K Number
K022652
Manufacturer
Date Cleared
2002-11-21

(104 days)

Product Code
Regulation Number
890.3860
Reference & Predicate Devices
N/A
Predicate For
N/A
AI/MLSaMDIVD (In Vitro Diagnostic)TherapeuticDiagnosticis PCCP AuthorizedThirdpartyExpeditedreview
Intended Use

Indications for use for the Model A205 AlphaTrac® Powered Wheelchair base:

AlphaTrac® design definitions and functional parameters are indicated for usage for anyone with limited mobility due to weak, amputated or non-functional extremities or improper, unsafe or non-existent gait patterns. Also, due to the specific driving control supplied by the transaxle, persons with spasticity or ataxic movements in their extremity's that are not candidates for other types of mobility without extensive modification may be appropriate for the AlphaTrace with no modifications.

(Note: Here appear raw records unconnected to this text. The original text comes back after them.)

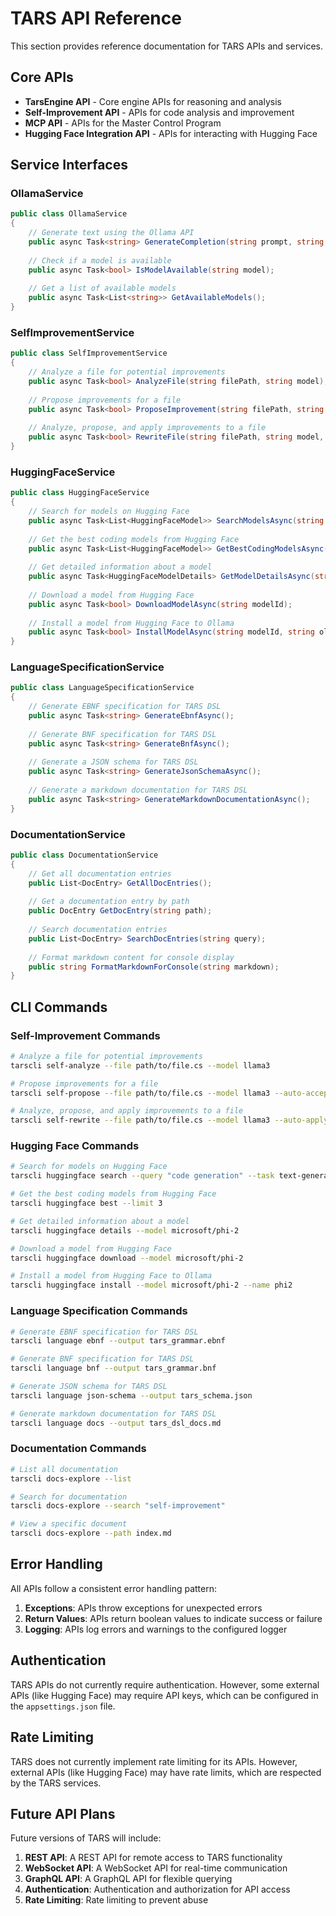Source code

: # TARS API Reference

This section provides reference documentation for TARS APIs and services.

## Core APIs

- **TarsEngine API** - Core engine APIs for reasoning and analysis
- **Self-Improvement API** - APIs for code analysis and improvement
- **MCP API** - APIs for the Master Control Program
- **Hugging Face Integration API** - APIs for interacting with Hugging Face

## Service Interfaces

### OllamaService

```csharp
public class OllamaService
{
    // Generate text using the Ollama API
    public async Task<string> GenerateCompletion(string prompt, string model);
    
    // Check if a model is available
    public async Task<bool> IsModelAvailable(string model);
    
    // Get a list of available models
    public async Task<List<string>> GetAvailableModels();
}
```

### SelfImprovementService

```csharp
public class SelfImprovementService
{
    // Analyze a file for potential improvements
    public async Task<bool> AnalyzeFile(string filePath, string model);
    
    // Propose improvements for a file
    public async Task<bool> ProposeImprovement(string filePath, string model, bool autoAccept = false);
    
    // Analyze, propose, and apply improvements to a file
    public async Task<bool> RewriteFile(string filePath, string model, bool autoApply = false);
}
```

### HuggingFaceService

```csharp
public class HuggingFaceService
{
    // Search for models on Hugging Face
    public async Task<List<HuggingFaceModel>> SearchModelsAsync(string query, string task = "text-generation", int limit = 10);
    
    // Get the best coding models from Hugging Face
    public async Task<List<HuggingFaceModel>> GetBestCodingModelsAsync(int limit = 10);
    
    // Get detailed information about a model
    public async Task<HuggingFaceModelDetails> GetModelDetailsAsync(string modelId);
    
    // Download a model from Hugging Face
    public async Task<bool> DownloadModelAsync(string modelId);
    
    // Install a model from Hugging Face to Ollama
    public async Task<bool> InstallModelAsync(string modelId, string ollamaModelName = "");
}
```

### LanguageSpecificationService

```csharp
public class LanguageSpecificationService
{
    // Generate EBNF specification for TARS DSL
    public async Task<string> GenerateEbnfAsync();
    
    // Generate BNF specification for TARS DSL
    public async Task<string> GenerateBnfAsync();
    
    // Generate a JSON schema for TARS DSL
    public async Task<string> GenerateJsonSchemaAsync();
    
    // Generate a markdown documentation for TARS DSL
    public async Task<string> GenerateMarkdownDocumentationAsync();
}
```

### DocumentationService

```csharp
public class DocumentationService
{
    // Get all documentation entries
    public List<DocEntry> GetAllDocEntries();
    
    // Get a documentation entry by path
    public DocEntry GetDocEntry(string path);
    
    // Search documentation entries
    public List<DocEntry> SearchDocEntries(string query);
    
    // Format markdown content for console display
    public string FormatMarkdownForConsole(string markdown);
}
```

## CLI Commands

### Self-Improvement Commands

```bash
# Analyze a file for potential improvements
tarscli self-analyze --file path/to/file.cs --model llama3

# Propose improvements for a file
tarscli self-propose --file path/to/file.cs --model llama3 --auto-accept

# Analyze, propose, and apply improvements to a file
tarscli self-rewrite --file path/to/file.cs --model llama3 --auto-apply
```

### Hugging Face Commands

```bash
# Search for models on Hugging Face
tarscli huggingface search --query "code generation" --task text-generation --limit 5

# Get the best coding models from Hugging Face
tarscli huggingface best --limit 3

# Get detailed information about a model
tarscli huggingface details --model microsoft/phi-2

# Download a model from Hugging Face
tarscli huggingface download --model microsoft/phi-2

# Install a model from Hugging Face to Ollama
tarscli huggingface install --model microsoft/phi-2 --name phi2
```

### Language Specification Commands

```bash
# Generate EBNF specification for TARS DSL
tarscli language ebnf --output tars_grammar.ebnf

# Generate BNF specification for TARS DSL
tarscli language bnf --output tars_grammar.bnf

# Generate JSON schema for TARS DSL
tarscli language json-schema --output tars_schema.json

# Generate markdown documentation for TARS DSL
tarscli language docs --output tars_dsl_docs.md
```

### Documentation Commands

```bash
# List all documentation
tarscli docs-explore --list

# Search for documentation
tarscli docs-explore --search "self-improvement"

# View a specific document
tarscli docs-explore --path index.md
```

## Error Handling

All APIs follow a consistent error handling pattern:

1. **Exceptions**: APIs throw exceptions for unexpected errors
2. **Return Values**: APIs return boolean values to indicate success or failure
3. **Logging**: APIs log errors and warnings to the configured logger

## Authentication

TARS APIs do not currently require authentication. However, some external APIs (like Hugging Face) may require API keys, which can be configured in the `appsettings.json` file.

## Rate Limiting

TARS does not currently implement rate limiting for its APIs. However, external APIs (like Hugging Face) may have rate limits, which are respected by the TARS services.

## Future API Plans

Future versions of TARS will include:

1. **REST API**: A REST API for remote access to TARS functionality
2. **WebSocket API**: A WebSocket API for real-time communication
3. **GraphQL API**: A GraphQL API for flexible querying
4. **Authentication**: Authentication and authorization for API access
5. **Rate Limiting**: Rate limiting to prevent abuse

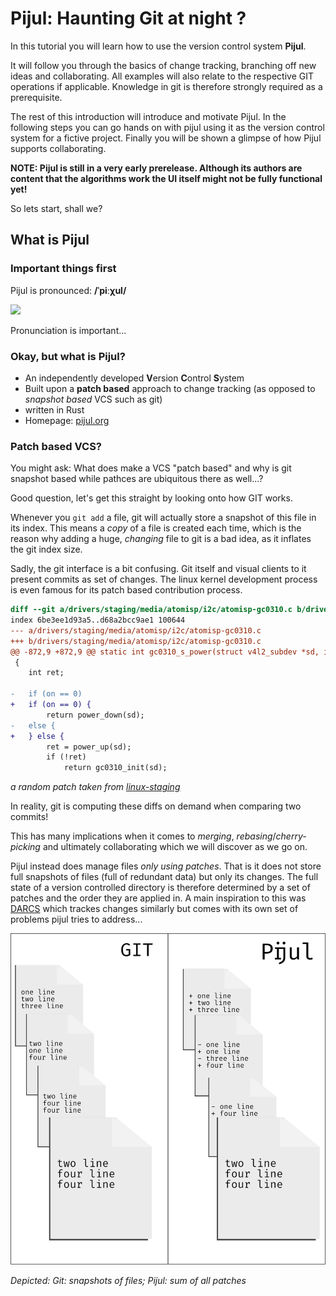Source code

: # Pijul: Haunting Git at night ?

In this tutorial you will learn how to use the version control system **Pijul**.

It will follow you through the basics of change tracking, branching off new ideas and collaborating.
All examples will also relate to the respective GIT operations if applicable. Knowledge in git is therefore strongly required as a prerequisite.

The rest of this introduction will introduce and motivate Pijul. In the following steps you can go hands on with pijul using it as the version control system for a fictive project. Finally you will be shown a glimpse of how Pijul supports collaborating.

**NOTE: Pijul is still in a very early prerelease. Although its authors are content that the algorithms work the UI itself might not be fully functional yet!**

So lets start, shall we?

## What is Pijul

### Important things first

Pijul is pronounced: **/ˈpiːχul/**

![](https://i.imgur.com/NtGaNA8.png)

Pronunciation is important...

### Okay, but what is Pijul?

- An independently developed **V**ersion **C**ontrol **S**ystem
- Built upon a **patch based** approach to change tracking (as opposed to *snapshot based* VCS such as git)
- written in Rust
- Homepage: [pijul.org](https://pijul.org)

### Patch based VCS?

You might ask: What does make a VCS "patch based" and why is git snapshot based while pathces are ubiquitous there as well...?

Good question, let's get this straight by looking onto how GIT works.

Whenever you `git add` a file, git will actually store a snapshot of this file in its index. This means a *copy* of a file is created each time, which is the reason why adding a huge, *changing* file to git is a bad idea, as it inflates the git index size.

Sadly, the git interface is a bit confusing. Git itself and visual clients to it present commits as set of changes. The linux kernel development process is even famous for its patch based contribution process.

```diff
diff --git a/drivers/staging/media/atomisp/i2c/atomisp-gc0310.c b/drivers/staging/media/atomisp/i2c/atomisp-gc0310.c
index 6be3ee1d93a5..d68a2bcc9ae1 100644
--- a/drivers/staging/media/atomisp/i2c/atomisp-gc0310.c
+++ b/drivers/staging/media/atomisp/i2c/atomisp-gc0310.c
@@ -872,9 +872,9 @@ static int gc0310_s_power(struct v4l2_subdev *sd, int on)
 {
 	int ret;

-	if (on == 0)
+	if (on == 0) {
 		return power_down(sd);
-	else {
+	} else {
 		ret = power_up(sd);
 		if (!ret)
 			return gc0310_init(sd);
```
*a random patch taken from [linux-staging](https://lore.kernel.org/linux-staging/)*

In reality, git is computing these diffs on demand when comparing two commits!

This has many implications when it comes to *merging*, *rebasing*/*cherry-picking* and ultimately collaborating which we will discover as we go on.

Pijul instead does manage files *only using patches*. That is it does not store full snapshots of files (full of redundant data) but only its changes.
The full state of a version controlled directory is therefore determined by a set of patches and the order they are applied in.
A main inspiration to this was [DARCS](http://darcs.net/) which trackes changes similarly but comes with its own set of problems pijul tries to address...


![Comparison Git v. Pijul](./assets/comparison.png)

*Depicted: Git: snapshots of files; Pijul: sum of all patches*
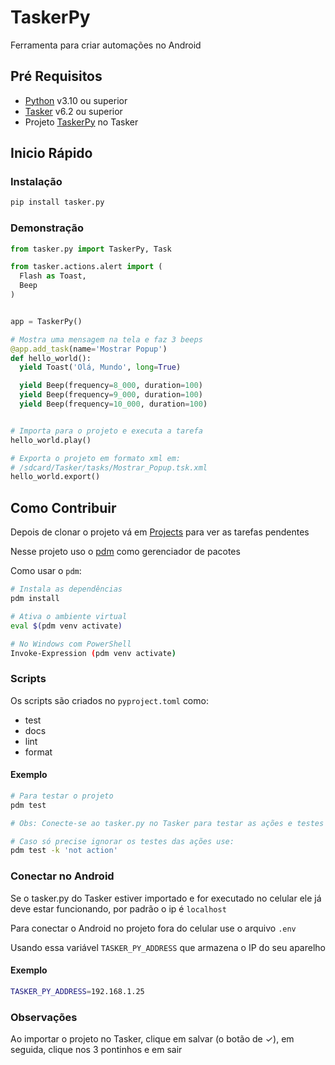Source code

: # TaskerPy

Ferramenta para criar automações no Android


## Pré Requisitos
- [Python][python-org] v3.10 ou superior
- [Tasker][tasker-trial] v6.2 ou superior
- Projeto [TaskerPy][tasker-py] no Tasker

## Inicio Rápido

### Instalação
```bash
pip install tasker.py
```

### Demonstração

```python
from tasker.py import TaskerPy, Task

from tasker.actions.alert import (
  Flash as Toast,
  Beep
)


app = TaskerPy()

# Mostra uma mensagem na tela e faz 3 beeps
@app.add_task(name='Mostrar Popup')
def hello_world():
  yield Toast('Olá, Mundo', long=True)

  yield Beep(frequency=8_000, duration=100)
  yield Beep(frequency=9_000, duration=100)
  yield Beep(frequency=10_000, duration=100)


# Importa para o projeto e executa a tarefa
hello_world.play()

# Exporta o projeto em formato xml em:
# /sdcard/Tasker/tasks/Mostrar_Popup.tsk.xml
hello_world.export()
```

## Como Contribuir
Depois de clonar o projeto vá em [Projects][gh-projects]
para ver as tarefas pendentes

Nesse projeto uso o [pdm][pdm-org] como gerenciador de pacotes

Como usar o `pdm`:

```sh
# Instala as dependências
pdm install

# Ativa o ambiente virtual
eval $(pdm venv activate)

# No Windows com PowerShell
Invoke-Expression (pdm venv activate)
```

### Scripts
Os scripts são criados no `pyproject.toml` como:
- test
- docs
- lint
- format

#### Exemplo
```bash
# Para testar o projeto
pdm test

# Obs: Conecte-se ao tasker.py no Tasker para testar as ações e testes unitários estão funcionando corretamente

# Caso só precise ignorar os testes das ações use:
pdm test -k 'not action'
```

### Conectar no Android
Se o tasker.py do Tasker estiver importado e for executado no celular ele já deve estar funcionando, por padrão o ip é `localhost`

Para conectar o Android no projeto fora do celular use o arquivo `.env`

Usando essa variável `TASKER_PY_ADDRESS` que armazena
o IP do seu aparelho

#### Exemplo
```bash
TASKER_PY_ADDRESS=192.168.1.25
```

### Observações
Ao importar o projeto no Tasker, clique em salvar (o botão de ✓),
em seguida, clique nos 3 pontinhos e em sair

[python-org]: https://www.python.org
[pdm-org]: https://pdm-project.org
[tasker-trial]: https://tasker.joaoapps.com/download.html
[gh-projects]: https://github.com/users/brunodavi/projects/1
[tasker-py]: https://taskernet.com/shares/?user=AS35m8nXHtAHUb3g429CktIgI9aKlA1%2FEglWKHxy0IyPwx0q7aeQMBH2ekF4AG%2F7FRqn58T5R5q3qrGmIPwa&id=Project%3Atasker.py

This usage would be indicated but not limited to the following types of injury's:

Spinal Cord Injury (SCI) Head Injury (CHI) Muscular Dystrophy (MD) Cerebral Palsy (CP) Brown Sequard's Syndrome Severe Arthritics (RA) (OA) Multiple Sclerosis Huntington's Corea Traumatic Brain Injury (TBI) Amyotrophic Lateral Sclerosis (ALS) Anoxic Encephalopathy Anoxia

Guillain-Barre Syndrome Quadriplegia Paraplegia Triplegia Hemiplegia Tetraplegia Proximal Extremity Weakness Cerebral Vascular Accident (CVA or Stroke) Quadriparesis Obesity Parkinson's

This is not meant to be an all-inclusive list, anyone needing power assistance with their mobility may be an appropriate client for a AlphaTrac powered wheelchair. This would usually be decided by clinical evaluation of the client's strength, sitting balance, mobility needs, size constraints and driving capability at their local rehab facility.

Device Description

Not Found

AI/ML Overview

The provided document is a 510(k) premarket notification letter for the AlphaTrac® Model A 205 Powered Wheelchair. It focuses on establishing substantial equivalence to a predicate device, as required for certain medical devices by the FDA. This type of document does not contain the detailed information requested in the prompt regarding acceptance criteria, device performance studies, sample sizes, expert qualifications, or ground truth establishment.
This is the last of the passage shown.